How does a cgroup namespace work?

I’m trying to understand how cgroup namespaces work, but I’m stuck on something that doesn’t make sense to me. My understanding is that a cgroup namespace should virtualize the cgroup hierarchy for a process, so that the process sees its current cgroup as / and doesn’t see the full host hierarchy. So I tried to create a cgroup namespace like this:

sudo unshare --cgroup

cat /proc/self/cgroup
0::/

echo $$
3183

Then, from another terminal on the host, I checked the cgroup for that process:

cat /proc/3183/cgroup 
0::/user.slice/user-1000.slice/user@1000.service/app.slice/app-org.gnome.Terminal.slice/vte-spawn-ffe09412-f0d6-413e-b480-6d14f1290f84.scope

This matches what the man page says:

Cgroup namespaces virtualize the view of a process's cgroups (see cgroups(7)) as seen via /proc/[pid]/cgroup and /proc/[pid]/mountinfo.

Each cgroup namespace has its own set of cgroup root directories.
These root directories are the base points for the relative locations displayed in the corresponding records in the /proc/[pid]/cgroup file.

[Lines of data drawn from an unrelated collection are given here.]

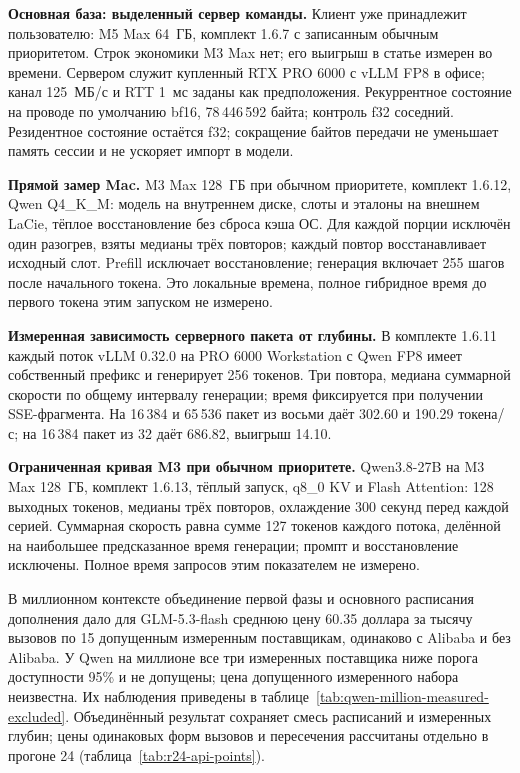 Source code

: \textbf{Основная база: выделенный сервер команды.} Клиент уже принадлежит пользователю: M5 Max 64~ГБ, комплект 1.6.7 с записанным обычным приоритетом. Строк экономики M3 Max нет; его выигрыш в статье измерен во времени. Сервером служит купленный RTX PRO 6000 с vLLM FP8 в офисе; канал 125~МБ/с и RTT 1~мс заданы как предположения. Рекуррентное состояние на проводе по умолчанию bf16, 78\,446\,592 байта; контроль f32 соседний. Резидентное состояние остаётся f32; сокращение байтов передачи не уменьшает память сессии и не ускоряет импорт в модели.

\textbf{Прямой замер Mac.} M3 Max 128~ГБ при обычном приоритете, комплект 1.6.12, Qwen Q4\_K\_M: модель на внутреннем диске, слоты и эталоны на внешнем LaCie, тёплое восстановление без сброса кэша ОС. Для каждой порции исключён один разогрев, взяты медианы трёх повторов; каждый повтор восстанавливает исходный слот. Prefill исключает восстановление; генерация включает 255 шагов после начального токена. Это локальные времена, полное гибридное время до первого токена этим запуском не измерено.

\textbf{Измеренная зависимость серверного пакета от глубины.} В комплекте 1.6.11 каждый поток vLLM 0.32.0 на PRO 6000 Workstation с Qwen FP8 имеет собственный префикс и генерирует 256 токенов. Три повтора, медиана суммарной скорости по общему интервалу генерации; время фиксируется при получении SSE-фрагмента. На 16\,384 и 65\,536 пакет из восьми даёт 302.60 и 190.29 токена/с; на 16\,384 пакет из 32 даёт 686.82, выигрыш 14.10.

\textbf{Ограниченная кривая M3 при обычном приоритете.} Qwen3.8-27B на M3 Max 128~ГБ, комплект 1.6.13, тёплый запуск, q8\_0 KV и Flash Attention: 128 выходных токенов, медианы трёх повторов, охлаждение 300 секунд перед каждой серией. Суммарная скорость равна сумме 127 токенов каждого потока, делённой на наибольшее предсказанное время генерации; промпт и восстановление исключены. Полное время запросов этим показателем не измерено.

В миллионном контексте объединение первой фазы и основного расписания дополнения дало для GLM-5.3-flash среднюю цену 60.35 доллара за тысячу вызовов по 15 допущенным измеренным поставщикам, одинаково с Alibaba и без Alibaba. У Qwen на миллионе все три измеренных поставщика ниже порога доступности 95\% и не допущены; цена допущенного измеренного набора неизвестна. Их наблюдения приведены в таблице~\ref{tab:qwen-million-measured-excluded}. Объединённый результат сохраняет смесь расписаний и измеренных глубин; цены одинаковых форм вызовов и пересечения рассчитаны отдельно в прогоне 24 (таблица~\ref{tab:r24-api-points}).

However, when I create a new cgroup inside my cgroup namespace, it appears in the host’s hierarchy too:

# Inside the namespace:
mkdir /sys/fs/cgroup/test

# On the host:
ls /sys/fs/cgroup/
...
test
...

So it seems that the entire host hierarchy is still visible and any new cgroup I make is visible system-wide. There’s no real isolation — from inside the namespace I can still see and modify all the host’s cgroups. I also tried combining it with a user namespace to avoid sudo but the result is the same:

unshare --map-root-user
unshare --cgroup
ls /sys/fs/cgroup/

Again, I see the full host hierarchy. So my questions are: - Am I misunderstanding how cgroup namespaces are supposed to work? - Is the cgroup namespace not designed to isolate the entire hierarchy like mount or PID namespaces do? - Is there a correct way to use them to limit what cgroups are visible or writable? Any clarification would be really appreciated!